En l'absence d'étude de bon niveau de preuve permettant une comparaison directe des 2 modèles, quelques éléments peuvent être notés pour alimenter la réflexion. Le nombre d'études de validation intrinsèque des simulateurs utilisant la réalité virtuelle en comparaison des modèles inanimés plaide pour une propension des étudiants, de plus en plus à l'aise vis-à-vis des outils numériques et des nouvelles technologies, à utiliser ce type de simulateurs plutôt que des modèles « faits maison » à l'apparence parfois moins ludique. Les résultats pédagogiques obtenus par ce type de simulateurs ont l'avantage de leur reproductibilité, à l'inverse de certains outils qui ne sont pas produits à grande-échelle. Pour autant, pour l'acquisition des gestes de base, notamment en laparoscopie, l'utilisation de modèles inanimés dans un pelvitrainer classique a fait ses preuves en termes de transfert des compétences [12].

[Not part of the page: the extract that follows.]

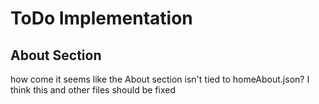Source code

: # ToDo Implementation

## About Section

how come it seems like the About section isn't tied to homeAbout.json? I think this and other files should be fixed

Pour la reproduction de procédures plus complexes, et notamment en chirurgie robotique, le recours aux simulateurs plus sophistiqués est aujourd'hui incontournable, et un élément pouvant orienter le choix est alors la disponibilité du simulateur. Une comparaison directe de 3 simulateurs validés pour la chirurgie robotique (dVSS, utilisant la console du robot, dV-Trainer et ROBOTIX Mentor, simulateurs autonomes) a été réalisée par Hertz et al. [13]. Celle-ci ne montre pas de différence significative entre les 3 simulateurs en termes d'apparence et de contenu, malgré des scores légèrement supérieurs pour le dVSS. Ce dernier simulateur qui se rapproche le plus des conditions réelles (car utilisant la console du robot) n'est, en revanche, accessible qu'en dehors des heures d'utilisation du robot. Son accès est donc plus difficile pour les étudiants et il est moins pertinent d'installer le dVSS au sein d'une salle de simulation en dehors du bloc opératoire Ces éléments de préférence par rapport à la disponibilité ont également été soulignés dans l'étude de Mishra et al. comparant le PERC Mentor au modèle porcin pour l'apprentissage de la chirurgie percutanée du rein [14].

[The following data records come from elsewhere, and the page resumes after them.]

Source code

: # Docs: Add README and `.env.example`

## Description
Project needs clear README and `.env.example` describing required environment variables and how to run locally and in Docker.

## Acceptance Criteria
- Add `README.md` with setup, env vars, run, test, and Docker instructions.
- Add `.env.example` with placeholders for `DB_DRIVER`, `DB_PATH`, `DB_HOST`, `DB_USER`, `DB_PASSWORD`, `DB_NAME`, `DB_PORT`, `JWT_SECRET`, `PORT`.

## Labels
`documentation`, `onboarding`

Ce dernier exemple permet de soulever la question du choix des procédures à enseigner lors de l'achat d'un simulateur. Si l'intérêt médico-économique de la formation par simulation à la chirurgie robotique est certain, il peut apparaître moins évident pour des procédures d'indication plus rare, comme la chirurgie percutanée, ou semblant moins complexes, comme la cystoscopie, l'urétéroscopie ou encore les biopsies prostatiques [15]. Pour autant, les conséquences d'un apprentissage insuffisant de ces techniques peuvent également être non négligeables : non-respect des recommandations par absence de maîtrise de la technique, perte de chance pour le patient en l'absence de diagnostic d'un cancer de la prostate, augmentation de la durée opératoire liée à un aide non formé, etc. En l'absence d'obligation légale, c'est probablement la diminution du coût des simulateurs et la mutualisation des ressources qui permettront l'accès de tous les étudiants à la plupart des outils de formation. Enfin, le manque, voire l'absence de simulateur disponible pour les procédures chirurgicales par voie ouverte interpelle vis-à-vis de l'objectif éthique proposé par la HAS [2]. Le compagnonnage permettant l'enseignement de ces procédures reste le gold-standard. Pour autant, ce dernier expose le patient à la courbe d'apprentissage de l'apprenant, contrairement aux procédures mini-invasives où la simulation permet une première approche de la technique, que ce soit dans le cadre de la formation initiale ou pour l'apprentissage de nouvelles techniques dans le cadre de la formation continue. En pratique, les modèles animaux et cadavériques, permettent en partie de pallier ce manque, au prix d'un coût important, d'une accessibilité inconstante et, là encore, d'une validation absente pour la plupart des procédures urologiques.


La disponibilité des simulateurs est un élément important, mais n'est cependant pas une garantie de leur utilisation. Dans une enquête réalisée en 2013 auprès de 127 urologues en formation, 72 % d'entre eux avaient accès à un pelvitrainer , parmi lesquels 83 % ne l'utilisaient jamais ou moins d'une fois par mois [16]. Trente pour cents avaient accès à un simulateur utilisant la réalité virtuelle, et moins de 10 % à plusieurs simulateurs. Seuls 2 % des répondants déclaraient s'entraîner régulièrement sur simulateur avant de pratiquer un geste sur un patient pour la première fois. La réforme du 3e cycle des études médicales, qui rend obligatoire (à moyens constants) l'incorporation de la simulation dans le cursus des internes en chirurgie, devrait toutefois permettre une meilleure utilisation des simulateurs disponibles [1].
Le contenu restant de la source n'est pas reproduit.